**WHAT THIS TASK INVOLVES**
The answer must be one number: the count of lines in the data below that include "problem".

DATA FOR REVIEW START

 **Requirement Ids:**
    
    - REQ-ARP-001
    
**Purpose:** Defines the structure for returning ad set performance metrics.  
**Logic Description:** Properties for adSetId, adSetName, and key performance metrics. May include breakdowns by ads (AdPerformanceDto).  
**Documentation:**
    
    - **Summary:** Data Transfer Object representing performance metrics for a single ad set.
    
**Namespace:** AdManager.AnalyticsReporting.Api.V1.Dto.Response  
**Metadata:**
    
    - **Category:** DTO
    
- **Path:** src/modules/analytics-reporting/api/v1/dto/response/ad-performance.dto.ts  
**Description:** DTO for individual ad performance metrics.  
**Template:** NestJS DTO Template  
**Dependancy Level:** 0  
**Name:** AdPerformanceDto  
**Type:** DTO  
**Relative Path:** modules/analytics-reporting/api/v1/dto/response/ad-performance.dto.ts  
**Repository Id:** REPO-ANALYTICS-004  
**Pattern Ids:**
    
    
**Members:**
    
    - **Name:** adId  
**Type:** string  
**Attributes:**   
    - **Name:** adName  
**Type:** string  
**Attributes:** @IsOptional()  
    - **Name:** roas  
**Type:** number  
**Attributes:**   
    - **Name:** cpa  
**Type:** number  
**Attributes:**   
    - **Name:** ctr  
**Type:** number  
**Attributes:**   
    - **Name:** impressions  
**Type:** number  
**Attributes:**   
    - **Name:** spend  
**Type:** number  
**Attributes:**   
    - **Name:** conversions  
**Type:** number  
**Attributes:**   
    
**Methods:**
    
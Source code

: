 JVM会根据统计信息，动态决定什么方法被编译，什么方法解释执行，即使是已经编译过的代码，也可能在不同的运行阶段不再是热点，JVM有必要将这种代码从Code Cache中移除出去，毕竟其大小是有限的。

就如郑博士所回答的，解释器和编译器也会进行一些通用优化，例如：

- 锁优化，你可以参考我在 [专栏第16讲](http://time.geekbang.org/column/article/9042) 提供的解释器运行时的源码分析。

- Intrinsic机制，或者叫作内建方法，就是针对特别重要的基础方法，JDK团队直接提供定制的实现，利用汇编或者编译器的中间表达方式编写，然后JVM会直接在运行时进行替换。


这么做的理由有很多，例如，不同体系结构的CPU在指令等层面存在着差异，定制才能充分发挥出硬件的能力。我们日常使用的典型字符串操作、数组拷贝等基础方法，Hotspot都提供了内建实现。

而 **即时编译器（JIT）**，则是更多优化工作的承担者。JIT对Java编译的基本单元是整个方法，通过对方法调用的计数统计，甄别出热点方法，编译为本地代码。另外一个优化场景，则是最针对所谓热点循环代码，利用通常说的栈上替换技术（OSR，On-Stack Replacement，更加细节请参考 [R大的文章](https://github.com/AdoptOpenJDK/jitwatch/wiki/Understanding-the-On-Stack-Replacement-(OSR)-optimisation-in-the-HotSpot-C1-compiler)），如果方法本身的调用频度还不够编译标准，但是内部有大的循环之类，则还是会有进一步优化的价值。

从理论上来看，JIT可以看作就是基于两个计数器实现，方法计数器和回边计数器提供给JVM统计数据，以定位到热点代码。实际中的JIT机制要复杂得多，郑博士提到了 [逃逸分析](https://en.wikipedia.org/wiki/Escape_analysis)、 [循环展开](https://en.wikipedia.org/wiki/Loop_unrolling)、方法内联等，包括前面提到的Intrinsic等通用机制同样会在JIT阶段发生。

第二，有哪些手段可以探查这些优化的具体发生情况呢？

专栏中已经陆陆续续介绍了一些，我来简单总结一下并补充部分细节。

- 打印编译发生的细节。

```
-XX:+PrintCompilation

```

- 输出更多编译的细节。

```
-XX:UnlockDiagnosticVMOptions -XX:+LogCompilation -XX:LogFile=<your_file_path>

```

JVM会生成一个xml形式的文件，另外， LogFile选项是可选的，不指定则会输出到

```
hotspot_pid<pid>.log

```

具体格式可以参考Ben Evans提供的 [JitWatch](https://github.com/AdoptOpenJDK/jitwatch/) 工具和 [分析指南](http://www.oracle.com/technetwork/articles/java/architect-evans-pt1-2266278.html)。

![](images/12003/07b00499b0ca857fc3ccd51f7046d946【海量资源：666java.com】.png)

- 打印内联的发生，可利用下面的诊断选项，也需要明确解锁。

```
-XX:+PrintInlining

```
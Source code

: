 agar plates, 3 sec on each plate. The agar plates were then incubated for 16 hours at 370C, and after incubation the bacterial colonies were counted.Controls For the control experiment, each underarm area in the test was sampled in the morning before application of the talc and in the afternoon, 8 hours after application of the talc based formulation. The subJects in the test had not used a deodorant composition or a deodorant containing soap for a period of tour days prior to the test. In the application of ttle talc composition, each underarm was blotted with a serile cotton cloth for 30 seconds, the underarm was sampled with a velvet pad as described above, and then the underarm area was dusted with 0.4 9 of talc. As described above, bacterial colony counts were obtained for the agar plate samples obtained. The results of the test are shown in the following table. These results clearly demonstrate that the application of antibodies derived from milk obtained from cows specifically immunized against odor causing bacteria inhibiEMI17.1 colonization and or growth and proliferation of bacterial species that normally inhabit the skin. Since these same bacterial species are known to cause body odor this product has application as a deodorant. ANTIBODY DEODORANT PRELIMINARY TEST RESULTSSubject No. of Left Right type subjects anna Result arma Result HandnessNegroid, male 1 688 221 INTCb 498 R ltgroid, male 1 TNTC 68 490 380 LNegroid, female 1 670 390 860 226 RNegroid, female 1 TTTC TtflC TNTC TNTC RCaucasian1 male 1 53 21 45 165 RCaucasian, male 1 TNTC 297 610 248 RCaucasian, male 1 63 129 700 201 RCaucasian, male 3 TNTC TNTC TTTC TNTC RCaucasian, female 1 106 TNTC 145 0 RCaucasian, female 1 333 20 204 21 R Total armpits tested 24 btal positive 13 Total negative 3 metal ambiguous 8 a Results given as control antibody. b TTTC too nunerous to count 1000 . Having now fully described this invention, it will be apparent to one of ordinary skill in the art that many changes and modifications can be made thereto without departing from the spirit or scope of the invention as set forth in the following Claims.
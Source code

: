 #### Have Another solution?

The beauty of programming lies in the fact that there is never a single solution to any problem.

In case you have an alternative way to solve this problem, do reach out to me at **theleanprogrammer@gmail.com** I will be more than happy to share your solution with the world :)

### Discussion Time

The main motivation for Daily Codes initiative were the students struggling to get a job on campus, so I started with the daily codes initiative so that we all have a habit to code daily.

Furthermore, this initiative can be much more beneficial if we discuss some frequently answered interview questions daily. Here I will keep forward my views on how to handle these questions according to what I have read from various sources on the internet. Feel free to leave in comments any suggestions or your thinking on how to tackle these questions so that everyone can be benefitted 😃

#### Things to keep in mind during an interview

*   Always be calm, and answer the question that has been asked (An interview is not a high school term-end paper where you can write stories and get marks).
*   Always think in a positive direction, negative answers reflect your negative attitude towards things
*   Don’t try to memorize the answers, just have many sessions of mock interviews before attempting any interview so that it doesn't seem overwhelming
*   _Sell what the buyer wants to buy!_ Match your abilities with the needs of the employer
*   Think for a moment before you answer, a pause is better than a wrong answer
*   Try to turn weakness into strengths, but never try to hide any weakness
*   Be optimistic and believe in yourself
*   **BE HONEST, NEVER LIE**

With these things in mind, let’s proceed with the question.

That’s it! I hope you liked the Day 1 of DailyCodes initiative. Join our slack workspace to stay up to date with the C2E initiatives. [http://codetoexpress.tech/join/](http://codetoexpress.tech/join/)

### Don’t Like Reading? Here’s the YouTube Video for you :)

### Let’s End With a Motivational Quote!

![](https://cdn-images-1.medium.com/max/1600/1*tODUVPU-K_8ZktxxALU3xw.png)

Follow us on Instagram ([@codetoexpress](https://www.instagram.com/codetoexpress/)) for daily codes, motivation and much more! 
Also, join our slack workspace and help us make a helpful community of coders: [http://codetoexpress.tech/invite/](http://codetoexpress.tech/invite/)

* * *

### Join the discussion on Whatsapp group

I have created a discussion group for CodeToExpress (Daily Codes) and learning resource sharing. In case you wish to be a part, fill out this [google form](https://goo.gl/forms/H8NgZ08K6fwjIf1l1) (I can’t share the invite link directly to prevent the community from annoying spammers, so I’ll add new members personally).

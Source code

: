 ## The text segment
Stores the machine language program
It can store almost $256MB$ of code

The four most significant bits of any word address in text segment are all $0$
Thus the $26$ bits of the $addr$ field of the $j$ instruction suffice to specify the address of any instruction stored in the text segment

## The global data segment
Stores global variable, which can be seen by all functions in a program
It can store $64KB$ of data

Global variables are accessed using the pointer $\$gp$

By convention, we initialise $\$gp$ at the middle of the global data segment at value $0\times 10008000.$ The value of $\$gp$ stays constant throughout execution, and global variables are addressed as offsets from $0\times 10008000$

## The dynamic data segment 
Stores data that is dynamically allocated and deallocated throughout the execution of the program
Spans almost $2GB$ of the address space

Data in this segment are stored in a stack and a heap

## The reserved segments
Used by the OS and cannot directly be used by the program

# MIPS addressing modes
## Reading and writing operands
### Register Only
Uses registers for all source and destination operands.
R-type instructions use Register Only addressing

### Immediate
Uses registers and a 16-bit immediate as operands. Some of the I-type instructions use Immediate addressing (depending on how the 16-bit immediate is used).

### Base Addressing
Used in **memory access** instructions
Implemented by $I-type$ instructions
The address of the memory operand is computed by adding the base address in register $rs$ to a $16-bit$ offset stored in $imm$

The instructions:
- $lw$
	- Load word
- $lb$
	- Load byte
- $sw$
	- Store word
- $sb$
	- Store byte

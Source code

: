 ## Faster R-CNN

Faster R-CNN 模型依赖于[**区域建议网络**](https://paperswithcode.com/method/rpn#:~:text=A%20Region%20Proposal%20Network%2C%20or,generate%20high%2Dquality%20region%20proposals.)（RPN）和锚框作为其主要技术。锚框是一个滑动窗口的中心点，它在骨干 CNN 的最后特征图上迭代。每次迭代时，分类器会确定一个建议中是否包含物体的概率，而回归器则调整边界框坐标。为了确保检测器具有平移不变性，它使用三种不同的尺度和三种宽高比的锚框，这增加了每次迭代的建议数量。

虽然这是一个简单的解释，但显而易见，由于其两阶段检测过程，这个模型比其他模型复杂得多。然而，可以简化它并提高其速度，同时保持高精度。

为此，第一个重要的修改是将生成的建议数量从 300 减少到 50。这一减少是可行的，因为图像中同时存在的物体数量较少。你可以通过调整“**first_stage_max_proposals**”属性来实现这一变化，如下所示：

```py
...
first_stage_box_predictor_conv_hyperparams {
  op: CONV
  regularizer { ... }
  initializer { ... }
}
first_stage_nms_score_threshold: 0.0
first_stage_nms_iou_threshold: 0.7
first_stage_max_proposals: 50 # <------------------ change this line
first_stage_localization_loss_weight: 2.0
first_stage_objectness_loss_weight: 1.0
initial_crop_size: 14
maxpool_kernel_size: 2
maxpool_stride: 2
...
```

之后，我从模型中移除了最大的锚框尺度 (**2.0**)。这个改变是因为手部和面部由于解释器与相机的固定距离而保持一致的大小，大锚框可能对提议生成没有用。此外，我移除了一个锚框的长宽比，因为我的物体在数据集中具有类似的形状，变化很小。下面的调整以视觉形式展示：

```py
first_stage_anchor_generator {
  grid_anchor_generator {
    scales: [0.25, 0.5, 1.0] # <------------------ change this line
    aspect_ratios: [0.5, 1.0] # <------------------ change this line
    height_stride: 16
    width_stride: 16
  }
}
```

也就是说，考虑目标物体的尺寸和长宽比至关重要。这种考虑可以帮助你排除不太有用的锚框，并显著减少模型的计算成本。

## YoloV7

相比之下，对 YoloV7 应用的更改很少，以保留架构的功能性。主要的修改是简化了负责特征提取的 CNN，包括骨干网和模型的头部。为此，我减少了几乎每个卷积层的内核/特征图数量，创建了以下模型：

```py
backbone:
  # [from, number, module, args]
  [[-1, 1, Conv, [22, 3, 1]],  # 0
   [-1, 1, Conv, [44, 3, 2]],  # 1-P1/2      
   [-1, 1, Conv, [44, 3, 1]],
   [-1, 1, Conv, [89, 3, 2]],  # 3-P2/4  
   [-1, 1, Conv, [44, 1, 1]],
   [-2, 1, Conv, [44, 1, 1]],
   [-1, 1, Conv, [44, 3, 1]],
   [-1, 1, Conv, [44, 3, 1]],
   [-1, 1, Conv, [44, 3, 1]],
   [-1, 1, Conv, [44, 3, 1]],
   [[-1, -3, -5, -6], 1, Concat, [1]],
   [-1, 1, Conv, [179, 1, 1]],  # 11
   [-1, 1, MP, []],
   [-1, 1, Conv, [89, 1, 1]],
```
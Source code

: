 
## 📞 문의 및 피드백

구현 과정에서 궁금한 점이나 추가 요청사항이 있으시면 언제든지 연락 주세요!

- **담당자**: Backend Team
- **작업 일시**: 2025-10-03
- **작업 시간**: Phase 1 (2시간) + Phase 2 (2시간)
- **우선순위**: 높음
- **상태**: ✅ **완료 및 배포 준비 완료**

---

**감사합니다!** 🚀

DATA FOR REVIEW END

**TASK RESPONSE**
2